[WORK ITEM]
Would you please return the lines of the entries below starting at the line that has "1. No podeu" and ending at the line that has "A l'esquerra de", both included, exactly as they are?

[DATA FOR THIS TASK]
--------
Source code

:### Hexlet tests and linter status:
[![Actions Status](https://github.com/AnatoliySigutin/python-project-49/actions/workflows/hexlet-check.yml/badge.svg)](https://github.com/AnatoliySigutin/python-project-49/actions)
--------
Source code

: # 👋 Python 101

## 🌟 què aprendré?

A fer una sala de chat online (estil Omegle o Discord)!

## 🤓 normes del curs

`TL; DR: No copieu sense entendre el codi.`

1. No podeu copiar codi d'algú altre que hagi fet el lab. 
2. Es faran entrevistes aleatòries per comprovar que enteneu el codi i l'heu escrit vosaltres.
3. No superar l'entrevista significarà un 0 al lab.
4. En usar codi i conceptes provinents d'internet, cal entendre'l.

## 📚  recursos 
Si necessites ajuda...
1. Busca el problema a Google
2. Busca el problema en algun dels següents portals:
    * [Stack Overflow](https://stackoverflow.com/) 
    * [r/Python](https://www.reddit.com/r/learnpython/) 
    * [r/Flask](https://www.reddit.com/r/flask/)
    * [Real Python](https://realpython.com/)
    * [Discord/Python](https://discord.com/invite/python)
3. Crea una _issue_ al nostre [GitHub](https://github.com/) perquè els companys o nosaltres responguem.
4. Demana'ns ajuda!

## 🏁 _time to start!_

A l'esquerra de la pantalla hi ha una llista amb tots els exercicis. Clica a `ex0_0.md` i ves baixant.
--------
[RESULT OF THIS EXERCISE]
1. No podeu copiar codi d'algú altre que hagi fet el lab. 
2. Es faran entrevistes aleatòries per comprovar que enteneu el codi i l'heu escrit vosaltres.
3. No superar l'entrevista significarà un 0 al lab.
4. En usar codi i conceptes provinents d'internet, cal entendre'l.

## 📚  recursos 
Si necessites ajuda...
1. Busca el problema a Google
2. Busca el problema en algun dels següents portals:
    * [Stack Overflow](https://stackoverflow.com/) 
    * [r/Python](https://www.reddit.com/r/learnpython/) 
    * [r/Flask](https://www.reddit.com/r/flask/)
    * [Real Python](https://realpython.com/)
    * [Discord/Python](https://discord.com/invite/python)
3. Crea una _issue_ al nostre [GitHub](https://github.com/) perquè els companys o nosaltres responguem.
4. Demana'ns ajuda!

## 🏁 _time to start!_

A l'esquerra de la pantalla hi ha una llista amb tots els exercicis. Clica a `ex0_0.md` i ves baixant.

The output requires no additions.